▸ **Required action**
Every entry is to be returned as it stands, apart from the pictures.

##############################

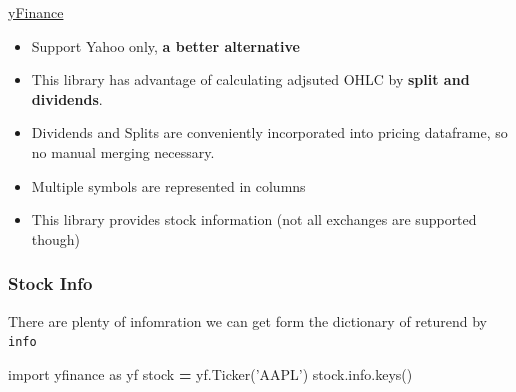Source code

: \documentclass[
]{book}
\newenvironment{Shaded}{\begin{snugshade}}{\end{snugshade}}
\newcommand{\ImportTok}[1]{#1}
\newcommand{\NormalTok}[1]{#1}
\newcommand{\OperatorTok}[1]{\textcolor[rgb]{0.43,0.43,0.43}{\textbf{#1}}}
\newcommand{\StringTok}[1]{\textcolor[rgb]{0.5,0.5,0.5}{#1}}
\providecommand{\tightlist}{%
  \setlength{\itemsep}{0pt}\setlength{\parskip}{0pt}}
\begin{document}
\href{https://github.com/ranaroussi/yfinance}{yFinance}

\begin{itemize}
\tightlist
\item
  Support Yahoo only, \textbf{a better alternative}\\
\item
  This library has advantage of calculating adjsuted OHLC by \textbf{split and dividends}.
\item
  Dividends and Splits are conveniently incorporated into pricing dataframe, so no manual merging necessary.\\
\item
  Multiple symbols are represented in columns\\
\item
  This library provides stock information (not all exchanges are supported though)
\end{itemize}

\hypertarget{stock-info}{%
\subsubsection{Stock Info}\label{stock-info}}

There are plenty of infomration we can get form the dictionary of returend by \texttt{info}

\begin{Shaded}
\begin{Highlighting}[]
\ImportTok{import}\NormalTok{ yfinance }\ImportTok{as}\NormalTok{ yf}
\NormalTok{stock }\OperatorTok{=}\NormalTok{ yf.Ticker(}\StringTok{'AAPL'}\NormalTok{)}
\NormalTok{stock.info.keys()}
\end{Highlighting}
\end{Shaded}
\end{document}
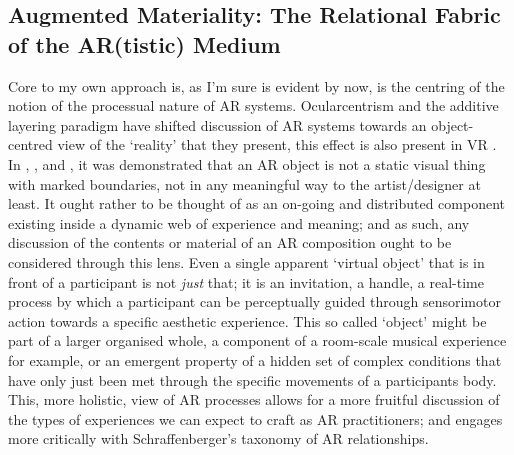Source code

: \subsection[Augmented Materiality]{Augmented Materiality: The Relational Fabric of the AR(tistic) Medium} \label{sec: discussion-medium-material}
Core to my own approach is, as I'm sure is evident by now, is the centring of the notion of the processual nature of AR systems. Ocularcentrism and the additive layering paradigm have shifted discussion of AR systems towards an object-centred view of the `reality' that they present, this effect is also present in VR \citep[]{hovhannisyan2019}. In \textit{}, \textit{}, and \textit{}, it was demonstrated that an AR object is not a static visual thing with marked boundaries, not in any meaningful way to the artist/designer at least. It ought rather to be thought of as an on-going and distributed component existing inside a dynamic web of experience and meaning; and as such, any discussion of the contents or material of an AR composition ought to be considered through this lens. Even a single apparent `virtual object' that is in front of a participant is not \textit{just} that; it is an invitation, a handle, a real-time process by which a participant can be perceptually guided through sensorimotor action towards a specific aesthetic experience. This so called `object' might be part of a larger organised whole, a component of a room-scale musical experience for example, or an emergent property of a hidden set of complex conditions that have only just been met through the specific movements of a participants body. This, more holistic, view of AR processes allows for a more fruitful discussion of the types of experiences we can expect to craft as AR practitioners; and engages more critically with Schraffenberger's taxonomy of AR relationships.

##############################

▸ **Exercise answer**
Source code

: \documentclass[
]{book}
\newenvironment{Shaded}{\begin{snugshade}}{\end{snugshade}}
\newcommand{\ImportTok}[1]{#1}
\newcommand{\NormalTok}[1]{#1}
\newcommand{\OperatorTok}[1]{\textcolor[rgb]{0.43,0.43,0.43}{\textbf{#1}}}
\newcommand{\StringTok}[1]{\textcolor[rgb]{0.5,0.5,0.5}{#1}}
\providecommand{\tightlist}{%
  \setlength{\itemsep}{0pt}\setlength{\parskip}{0pt}}
\begin{document}
\href{https://github.com/ranaroussi/yfinance}{yFinance}

\begin{itemize}
\tightlist
\item
  Support Yahoo only, \textbf{a better alternative}\\
\item
  This library has advantage of calculating adjsuted OHLC by \textbf{split and dividends}.
\item
  Dividends and Splits are conveniently incorporated into pricing dataframe, so no manual merging necessary.\\
\item
  Multiple symbols are represented in columns\\
\item
  This library provides stock information (not all exchanges are supported though)
\end{itemize}

\hypertarget{stock-info}{%
\subsubsection{Stock Info}\label{stock-info}}

There are plenty of infomration we can get form the dictionary of returend by \texttt{info}

\begin{Shaded}
\begin{Highlighting}[]
\ImportTok{import}\NormalTok{ yfinance }\ImportTok{as}\NormalTok{ yf}
\NormalTok{stock }\OperatorTok{=}\NormalTok{ yf.Ticker(}\StringTok{'AAPL'}\NormalTok{)}
\NormalTok{stock.info.keys()}
\end{Highlighting}
\end{Shaded}
\end{document}
Source code

: \subsection[Augmented Materiality]{Augmented Materiality: The Relational Fabric of the AR(tistic) Medium} \label{sec: discussion-medium-material}
Core to my own approach is, as I'm sure is evident by now, is the centring of the notion of the processual nature of AR systems. Ocularcentrism and the additive layering paradigm have shifted discussion of AR systems towards an object-centred view of the `reality' that they present, this effect is also present in VR \citep[]{hovhannisyan2019}. In \textit{}, \textit{}, and \textit{}, it was demonstrated that an AR object is not a static visual thing with marked boundaries, not in any meaningful way to the artist/designer at least. It ought rather to be thought of as an on-going and distributed component existing inside a dynamic web of experience and meaning; and as such, any discussion of the contents or material of an AR composition ought to be considered through this lens. Even a single apparent `virtual object' that is in front of a participant is not \textit{just} that; it is an invitation, a handle, a real-time process by which a participant can be perceptually guided through sensorimotor action towards a specific aesthetic experience. This so called `object' might be part of a larger organised whole, a component of a room-scale musical experience for example, or an emergent property of a hidden set of complex conditions that have only just been met through the specific movements of a participants body. This, more holistic, view of AR processes allows for a more fruitful discussion of the types of experiences we can expect to craft as AR practitioners; and engages more critically with Schraffenberger's taxonomy of AR relationships.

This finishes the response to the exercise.